The decision marks a further erosion of a 90-year-old precedent intended to safeguard the independence of certain regulatory agencies in deferrence to Executive Branch authority, NPR reported.

“The Consumer Product Safety Commission exercises executive power in a similar manner as the National Labor Relations Board, and the case does not otherwise differ from Wilcox in any pertinent respect,” the court said in its order.

In a concurrent order issued separately, Justice Brett Kavanaugh said he would have granted the case for review this fall, NPR added.

All three of the high court’s liberals dissented.

Justice Elena Kagan, writing on behalf of herself and fellow liberal Justices Sonia Sotomayor and Ketanji Brown Jackson, criticized the majority for using the emergency docket to block Congress from restricting removals without cause. She warned that the decision effectively expands executive power at the expense of congressional authority.

“The majority has acted on the emergency docket—with ‘little time, scant briefing, and no argument’ — to override Congress’s decisions about how to structure administrative agencies so that they can perform their prescribed duties,” she wrote. “By means of such actions, this Court may facilitate the permanent transfer of authority, piece by piece by piece, from one branch of Government to another.”

Though temporary, the Court’s action directly challenges Humphrey’s Executor, the landmark 1935 Supreme Court decision that limited the president’s authority to remove agency officials at will, the outlet noted.

In that unanimous ruling, the Court held that President Franklin Roosevelt could not dismiss a Federal Trade Commission commissioner simply for opposing his New Deal policies. The justices concluded that when Congress establishes independent regulatory agencies like the FTC, it can shield their officials from removal except in cases of misconduct or other justifiable cause.

In 2021, President Biden appointed three commissioners to the Consumer Product Safety Commission (CPSC), the federal agency responsible for setting safety standards, overseeing product recalls, researching potential hazards, and occasionally banning dangerous products.

However, just months into his new term, President Trump dismissed the Biden-appointed commissioners before their terms had expired.

The commissioners filed a lawsuit in response, arguing that the president could not prematurely end their appointments without cause. Congress designed the consumer protection agency as “an independent regulatory commission,” they argued, and according to law, the president could only remove them for “neglect of duty of malfeasance in office.”

The Trump administration contended that the president, as the nation’s chief executive, has the authority to remove commissioners “at will,” arguing that they wield “substantial or considerable executive power.”

A federal judge in Maryland temporarily halted the Trump administration from removing the commissioners and ordered their reinstatement to their previous positions while the case continues in the lower courts.

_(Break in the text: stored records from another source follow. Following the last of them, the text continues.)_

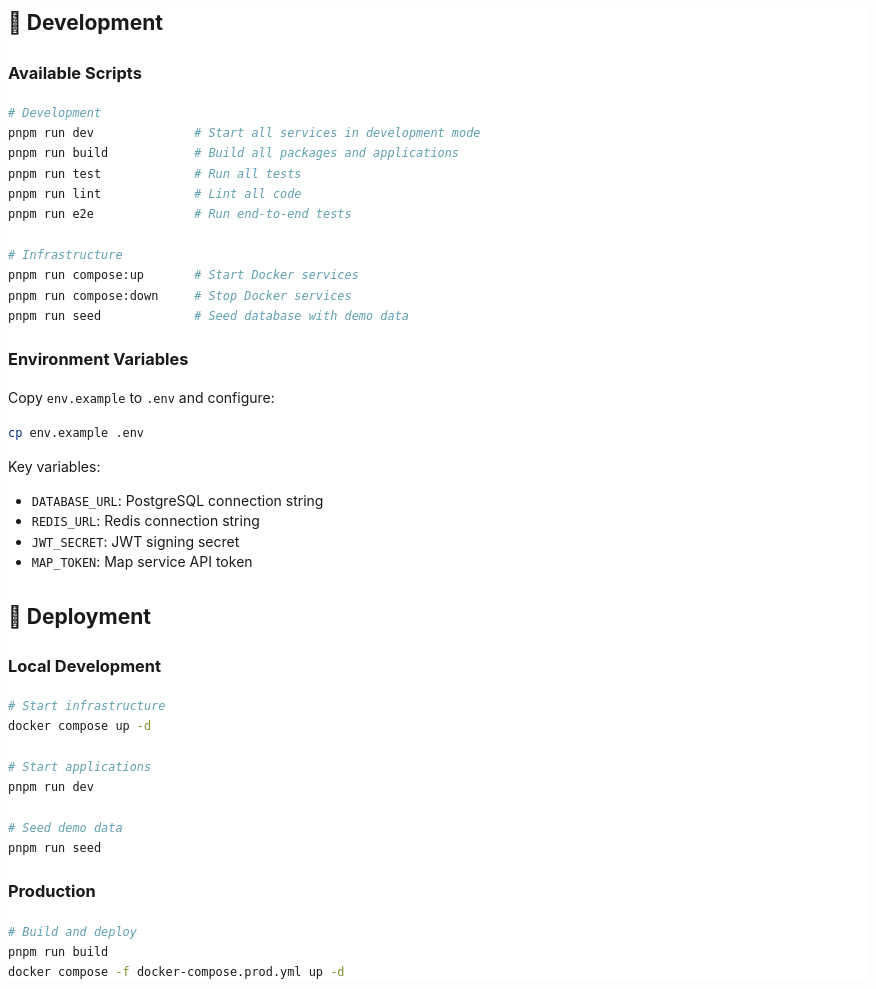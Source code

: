 ## 🔧 Development

### Available Scripts

```bash
# Development
pnpm run dev              # Start all services in development mode
pnpm run build            # Build all packages and applications
pnpm run test             # Run all tests
pnpm run lint             # Lint all code
pnpm run e2e              # Run end-to-end tests

# Infrastructure
pnpm run compose:up       # Start Docker services
pnpm run compose:down     # Stop Docker services
pnpm run seed             # Seed database with demo data
```

### Environment Variables

Copy `env.example` to `.env` and configure:

```bash
cp env.example .env
```

Key variables:
- `DATABASE_URL`: PostgreSQL connection string
- `REDIS_URL`: Redis connection string
- `JWT_SECRET`: JWT signing secret
- `MAP_TOKEN`: Map service API token

## 🚀 Deployment

### Local Development

```bash
# Start infrastructure
docker compose up -d

# Start applications
pnpm run dev

# Seed demo data
pnpm run seed
```

### Production

```bash
# Build and deploy
pnpm run build
docker compose -f docker-compose.prod.yml up -d
```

After the Fourth Circuit Court of Appeals declined to step in, the Trump administration appealed to the Supreme Court, referencing a May ruling in which the justices, in a 6-3 decision, granted an emergency request allowing the administration to remove members of both the National Labor Relations Board and the Merit Systems Protection Board.

On Wednesday, the Court again sided with the administration, NPR added.

In May, the court ruled that Trump has the authority to fire two Democrat-appointed agency figures, again over the dissent of the high court’s three liberal justices.

However, the justices declined the Trump administration’s request to fast-track the case and fully review it this term, postponing a decision on whether the president has the authority to dismiss the two National Labor Relations Board officials permanently, The Hill reported.